Why BPM doesn’t have to screw up SOA
Recently Steve Jones has published an article on his blog in which he states that "SOA makes great BPM, BPM makes crappy SOA". He argues that "BPM driven SOA tends to make bad SOA as it is driven from a procedural and process view, has poor separation of concerns and is mostly all about driving things from the technology perspective". This procedural and process view is a bad starting point, in his opinion, because it tends to see services equal to process steps, which results in "doing VISUAL Cobol and replacing function calls with service".
I agree with him that, if you just make each process step a service, you haven't got any clue about the meaning of a service. But in my opinion BPM can be a very good starting point for implementing a SOA! Of course some basic conditions are needed to make the process successful.
First the difference between service and component needs to be clear. In SOA and service identification I explained how I see services and components. In short: a service is a business function, while a component is an IT asset implementing one or more services.
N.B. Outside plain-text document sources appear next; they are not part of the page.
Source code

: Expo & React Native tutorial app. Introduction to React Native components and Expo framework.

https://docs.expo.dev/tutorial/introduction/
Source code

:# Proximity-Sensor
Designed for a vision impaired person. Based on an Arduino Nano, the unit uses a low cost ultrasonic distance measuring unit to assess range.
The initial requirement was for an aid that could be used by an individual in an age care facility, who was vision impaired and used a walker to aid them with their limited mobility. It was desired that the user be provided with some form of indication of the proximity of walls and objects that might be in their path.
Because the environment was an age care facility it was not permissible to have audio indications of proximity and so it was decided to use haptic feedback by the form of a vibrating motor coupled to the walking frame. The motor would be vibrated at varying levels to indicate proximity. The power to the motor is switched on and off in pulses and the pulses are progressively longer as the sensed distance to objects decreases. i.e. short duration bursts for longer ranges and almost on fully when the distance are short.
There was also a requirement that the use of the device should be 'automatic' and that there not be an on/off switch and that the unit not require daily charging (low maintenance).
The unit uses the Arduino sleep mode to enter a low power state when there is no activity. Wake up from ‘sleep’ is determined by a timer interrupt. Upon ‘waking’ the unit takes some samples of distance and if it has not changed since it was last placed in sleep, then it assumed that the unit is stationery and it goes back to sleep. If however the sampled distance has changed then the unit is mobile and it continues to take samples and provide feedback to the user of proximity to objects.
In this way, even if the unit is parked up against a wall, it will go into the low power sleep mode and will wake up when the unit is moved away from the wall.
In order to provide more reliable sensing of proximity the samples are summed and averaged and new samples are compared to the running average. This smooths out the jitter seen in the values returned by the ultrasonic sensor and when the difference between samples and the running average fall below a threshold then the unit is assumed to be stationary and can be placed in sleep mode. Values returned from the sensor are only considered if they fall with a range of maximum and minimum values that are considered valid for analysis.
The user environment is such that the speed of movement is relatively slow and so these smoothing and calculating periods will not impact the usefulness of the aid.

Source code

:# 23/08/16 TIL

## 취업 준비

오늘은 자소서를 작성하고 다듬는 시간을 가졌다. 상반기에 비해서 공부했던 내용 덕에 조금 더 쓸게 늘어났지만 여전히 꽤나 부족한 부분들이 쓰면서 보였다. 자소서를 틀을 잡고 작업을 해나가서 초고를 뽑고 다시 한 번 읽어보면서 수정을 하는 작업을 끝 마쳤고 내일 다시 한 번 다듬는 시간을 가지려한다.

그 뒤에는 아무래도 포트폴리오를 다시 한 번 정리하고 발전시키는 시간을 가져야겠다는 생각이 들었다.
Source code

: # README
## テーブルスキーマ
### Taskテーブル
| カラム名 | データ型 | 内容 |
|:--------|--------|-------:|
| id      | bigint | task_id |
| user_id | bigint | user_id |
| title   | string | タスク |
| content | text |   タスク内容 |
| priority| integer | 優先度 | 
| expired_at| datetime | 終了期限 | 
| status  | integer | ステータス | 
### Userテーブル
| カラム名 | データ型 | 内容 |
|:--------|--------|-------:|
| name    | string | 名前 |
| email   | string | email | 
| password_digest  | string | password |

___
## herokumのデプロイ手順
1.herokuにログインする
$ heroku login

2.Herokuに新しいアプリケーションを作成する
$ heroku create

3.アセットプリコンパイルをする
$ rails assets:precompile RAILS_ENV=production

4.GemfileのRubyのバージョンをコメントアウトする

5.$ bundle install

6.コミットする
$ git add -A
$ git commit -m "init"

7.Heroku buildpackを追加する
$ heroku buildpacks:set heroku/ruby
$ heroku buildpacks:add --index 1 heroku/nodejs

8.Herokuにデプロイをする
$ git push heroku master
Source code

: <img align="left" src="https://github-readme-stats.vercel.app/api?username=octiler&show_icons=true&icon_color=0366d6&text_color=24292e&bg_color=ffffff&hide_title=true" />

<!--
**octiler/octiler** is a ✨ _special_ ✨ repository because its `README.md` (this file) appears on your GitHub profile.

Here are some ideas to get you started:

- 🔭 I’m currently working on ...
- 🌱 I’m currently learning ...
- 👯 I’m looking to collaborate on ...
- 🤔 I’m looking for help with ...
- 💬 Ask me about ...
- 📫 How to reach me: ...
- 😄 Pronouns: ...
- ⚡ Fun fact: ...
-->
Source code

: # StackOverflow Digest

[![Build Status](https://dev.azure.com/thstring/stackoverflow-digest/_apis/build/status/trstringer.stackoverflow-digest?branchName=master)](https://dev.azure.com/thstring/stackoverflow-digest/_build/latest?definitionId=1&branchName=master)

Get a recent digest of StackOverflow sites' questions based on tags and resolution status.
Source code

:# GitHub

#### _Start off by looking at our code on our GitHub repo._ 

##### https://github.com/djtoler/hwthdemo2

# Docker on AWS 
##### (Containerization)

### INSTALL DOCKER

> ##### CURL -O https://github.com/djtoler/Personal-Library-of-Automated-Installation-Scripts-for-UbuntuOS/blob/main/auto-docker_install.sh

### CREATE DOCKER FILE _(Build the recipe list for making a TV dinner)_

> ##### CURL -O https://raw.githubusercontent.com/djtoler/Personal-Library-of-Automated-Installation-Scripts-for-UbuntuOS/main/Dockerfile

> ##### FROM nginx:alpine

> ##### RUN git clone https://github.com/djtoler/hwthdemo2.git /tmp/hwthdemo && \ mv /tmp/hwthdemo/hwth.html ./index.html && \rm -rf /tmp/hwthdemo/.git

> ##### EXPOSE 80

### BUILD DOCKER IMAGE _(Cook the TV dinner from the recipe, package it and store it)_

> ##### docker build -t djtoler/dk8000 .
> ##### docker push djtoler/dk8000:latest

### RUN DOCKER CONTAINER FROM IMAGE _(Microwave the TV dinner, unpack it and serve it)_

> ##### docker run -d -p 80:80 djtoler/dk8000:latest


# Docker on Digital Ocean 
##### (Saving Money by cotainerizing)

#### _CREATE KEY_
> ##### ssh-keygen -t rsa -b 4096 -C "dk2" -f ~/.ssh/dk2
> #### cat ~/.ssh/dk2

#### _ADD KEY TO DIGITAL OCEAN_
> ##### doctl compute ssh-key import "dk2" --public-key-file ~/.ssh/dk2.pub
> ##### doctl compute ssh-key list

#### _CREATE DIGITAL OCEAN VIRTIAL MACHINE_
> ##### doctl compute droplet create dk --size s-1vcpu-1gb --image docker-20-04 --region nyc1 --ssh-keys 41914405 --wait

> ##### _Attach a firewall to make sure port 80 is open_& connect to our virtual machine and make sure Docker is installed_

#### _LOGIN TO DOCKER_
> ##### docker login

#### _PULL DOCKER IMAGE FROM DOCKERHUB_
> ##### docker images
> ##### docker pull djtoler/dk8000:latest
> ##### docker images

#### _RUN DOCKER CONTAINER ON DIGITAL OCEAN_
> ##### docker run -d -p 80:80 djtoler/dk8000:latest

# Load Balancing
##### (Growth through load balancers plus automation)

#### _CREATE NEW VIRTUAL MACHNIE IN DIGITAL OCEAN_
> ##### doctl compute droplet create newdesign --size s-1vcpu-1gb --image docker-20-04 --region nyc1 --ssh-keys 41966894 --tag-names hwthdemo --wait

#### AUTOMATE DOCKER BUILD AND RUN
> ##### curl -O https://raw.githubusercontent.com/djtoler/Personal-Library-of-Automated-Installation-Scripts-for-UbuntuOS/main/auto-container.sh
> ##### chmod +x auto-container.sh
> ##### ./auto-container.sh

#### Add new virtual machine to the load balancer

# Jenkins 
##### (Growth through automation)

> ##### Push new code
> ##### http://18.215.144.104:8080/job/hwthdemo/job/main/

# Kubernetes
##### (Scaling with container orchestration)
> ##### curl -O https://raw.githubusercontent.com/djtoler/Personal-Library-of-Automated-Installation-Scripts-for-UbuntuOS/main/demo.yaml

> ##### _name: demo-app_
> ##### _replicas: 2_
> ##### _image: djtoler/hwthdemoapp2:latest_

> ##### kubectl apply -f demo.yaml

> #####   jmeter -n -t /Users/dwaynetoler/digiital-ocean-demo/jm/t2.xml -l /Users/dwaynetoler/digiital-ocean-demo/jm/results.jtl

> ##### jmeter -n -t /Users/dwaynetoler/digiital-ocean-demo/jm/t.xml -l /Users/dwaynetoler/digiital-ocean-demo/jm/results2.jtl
Figure 1 visualizes the definitions for services and components and shows how they relate to each other.
Figure 1 – SOA Layers 
Second the components should be identified in a formal way. As shown in SOA and service identificationdoing this with help of methods like BCI-3D will result in components with a high internal complexity/cohesion and a low external complexity. Due to the separation between service and component, the implementation of the services, the components, is fully independent from the interface (the service itself). So organizing components in another way does not affect the services and therefore also not the processes. The other way around is the same. The way you model your processes has nothing to do with the way IT assets (components) are organized.
To conclude: I don't think BPM driven SOA tends to make bad SOA. I think, as I argued in SOA and service identification, that both a top-down (BPM-service-component) and a bottom-up (IT-asset-component-service) approach are needed to make a good SOA in an existing IT landscape.